━━━ TASK MATERIAL

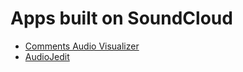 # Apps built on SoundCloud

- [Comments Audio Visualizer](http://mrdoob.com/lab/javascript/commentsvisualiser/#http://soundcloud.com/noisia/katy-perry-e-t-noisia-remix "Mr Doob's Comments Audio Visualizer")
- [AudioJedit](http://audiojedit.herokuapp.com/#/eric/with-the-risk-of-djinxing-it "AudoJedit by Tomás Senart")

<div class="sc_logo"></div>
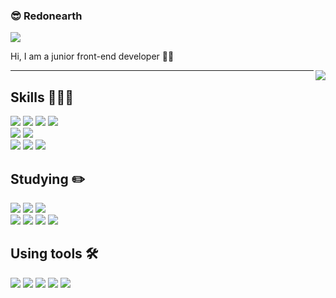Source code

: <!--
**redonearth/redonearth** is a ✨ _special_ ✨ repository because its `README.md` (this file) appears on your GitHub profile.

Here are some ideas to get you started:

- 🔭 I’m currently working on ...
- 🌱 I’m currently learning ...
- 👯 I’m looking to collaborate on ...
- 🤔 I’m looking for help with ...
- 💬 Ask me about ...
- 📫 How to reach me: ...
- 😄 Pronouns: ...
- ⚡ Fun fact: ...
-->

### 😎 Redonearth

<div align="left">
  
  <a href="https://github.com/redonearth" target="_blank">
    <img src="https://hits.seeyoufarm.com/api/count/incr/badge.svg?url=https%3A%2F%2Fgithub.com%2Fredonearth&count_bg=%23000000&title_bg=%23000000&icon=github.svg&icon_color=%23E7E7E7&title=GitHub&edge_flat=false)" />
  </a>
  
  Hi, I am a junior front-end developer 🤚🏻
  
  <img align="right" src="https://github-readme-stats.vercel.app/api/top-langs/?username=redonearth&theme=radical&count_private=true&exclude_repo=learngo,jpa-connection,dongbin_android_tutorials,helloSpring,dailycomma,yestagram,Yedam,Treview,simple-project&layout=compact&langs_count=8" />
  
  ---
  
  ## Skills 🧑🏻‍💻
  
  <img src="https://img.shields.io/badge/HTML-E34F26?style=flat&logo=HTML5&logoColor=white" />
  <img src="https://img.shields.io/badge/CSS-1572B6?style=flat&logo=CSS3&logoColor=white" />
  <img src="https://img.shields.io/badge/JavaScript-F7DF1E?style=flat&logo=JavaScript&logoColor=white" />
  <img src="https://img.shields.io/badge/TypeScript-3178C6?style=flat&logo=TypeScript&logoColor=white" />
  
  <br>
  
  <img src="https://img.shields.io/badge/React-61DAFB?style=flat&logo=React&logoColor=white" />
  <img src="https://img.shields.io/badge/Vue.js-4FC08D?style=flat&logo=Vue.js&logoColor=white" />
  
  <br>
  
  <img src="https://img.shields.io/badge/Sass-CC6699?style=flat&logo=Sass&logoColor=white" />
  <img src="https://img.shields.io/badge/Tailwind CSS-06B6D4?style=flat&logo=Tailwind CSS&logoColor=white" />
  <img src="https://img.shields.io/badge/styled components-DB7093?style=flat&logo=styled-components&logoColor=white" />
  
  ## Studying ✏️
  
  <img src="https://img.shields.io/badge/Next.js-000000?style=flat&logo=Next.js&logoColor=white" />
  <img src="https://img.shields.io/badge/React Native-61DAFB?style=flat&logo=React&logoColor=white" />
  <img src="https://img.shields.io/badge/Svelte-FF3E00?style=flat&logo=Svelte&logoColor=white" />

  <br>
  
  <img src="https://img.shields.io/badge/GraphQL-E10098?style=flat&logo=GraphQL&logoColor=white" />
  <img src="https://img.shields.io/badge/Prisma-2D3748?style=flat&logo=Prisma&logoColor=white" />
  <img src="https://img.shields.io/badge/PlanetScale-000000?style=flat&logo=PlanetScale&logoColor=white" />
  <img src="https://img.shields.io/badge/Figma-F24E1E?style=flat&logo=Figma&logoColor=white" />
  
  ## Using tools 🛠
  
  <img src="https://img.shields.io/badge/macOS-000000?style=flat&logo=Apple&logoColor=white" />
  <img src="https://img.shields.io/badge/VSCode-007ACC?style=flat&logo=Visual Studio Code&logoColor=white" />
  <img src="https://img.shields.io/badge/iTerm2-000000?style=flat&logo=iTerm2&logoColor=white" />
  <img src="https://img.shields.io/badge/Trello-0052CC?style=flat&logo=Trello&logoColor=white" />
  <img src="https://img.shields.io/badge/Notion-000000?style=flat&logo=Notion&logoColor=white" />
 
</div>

━━━━━━
━━━ TASK MATERIAL

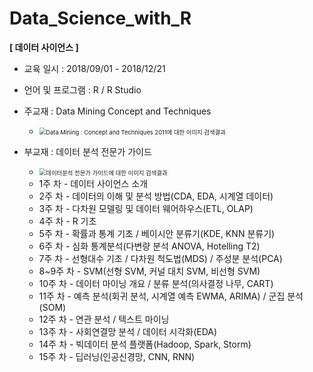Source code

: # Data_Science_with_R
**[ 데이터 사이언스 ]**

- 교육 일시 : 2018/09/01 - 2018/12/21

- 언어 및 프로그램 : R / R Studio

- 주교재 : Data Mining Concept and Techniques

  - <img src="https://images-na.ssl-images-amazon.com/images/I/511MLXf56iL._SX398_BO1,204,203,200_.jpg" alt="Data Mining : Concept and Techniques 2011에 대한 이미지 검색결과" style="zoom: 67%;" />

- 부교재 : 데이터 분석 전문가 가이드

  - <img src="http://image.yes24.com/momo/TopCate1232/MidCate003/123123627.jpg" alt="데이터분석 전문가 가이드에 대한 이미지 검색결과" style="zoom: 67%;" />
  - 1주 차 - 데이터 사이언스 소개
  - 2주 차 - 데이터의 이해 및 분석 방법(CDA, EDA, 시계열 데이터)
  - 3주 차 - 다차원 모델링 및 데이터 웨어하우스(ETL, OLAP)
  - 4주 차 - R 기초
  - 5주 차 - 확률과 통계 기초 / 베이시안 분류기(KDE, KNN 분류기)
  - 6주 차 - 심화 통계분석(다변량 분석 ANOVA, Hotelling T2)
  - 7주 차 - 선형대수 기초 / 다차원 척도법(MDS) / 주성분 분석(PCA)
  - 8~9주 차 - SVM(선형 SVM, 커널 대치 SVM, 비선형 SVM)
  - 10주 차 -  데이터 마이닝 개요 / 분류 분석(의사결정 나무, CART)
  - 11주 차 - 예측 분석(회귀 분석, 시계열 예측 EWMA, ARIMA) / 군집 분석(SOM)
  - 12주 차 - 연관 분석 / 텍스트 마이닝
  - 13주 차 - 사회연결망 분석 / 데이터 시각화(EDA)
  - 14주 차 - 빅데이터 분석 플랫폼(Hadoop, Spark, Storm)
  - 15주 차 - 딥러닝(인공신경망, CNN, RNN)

━━━━━━

DIRECTIONS FOR THIS TASK: From the line that has "- 5주 차 - 확률과 통계 기초 / 베이시안 분류기(KDE, KNN 분류기)" through the line that has "분석(의사결정 나무, CART)", copy every line exactly as it appears above, and leave out all others.

SOLUTION TO THIS EXERCISE:
  - 5주 차 - 확률과 통계 기초 / 베이시안 분류기(KDE, KNN 분류기)
  - 6주 차 - 심화 통계분석(다변량 분석 ANOVA, Hotelling T2)
  - 7주 차 - 선형대수 기초 / 다차원 척도법(MDS) / 주성분 분석(PCA)
  - 8~9주 차 - SVM(선형 SVM, 커널 대치 SVM, 비선형 SVM)
  - 10주 차 -  데이터 마이닝 개요 / 분류 분석(의사결정 나무, CART)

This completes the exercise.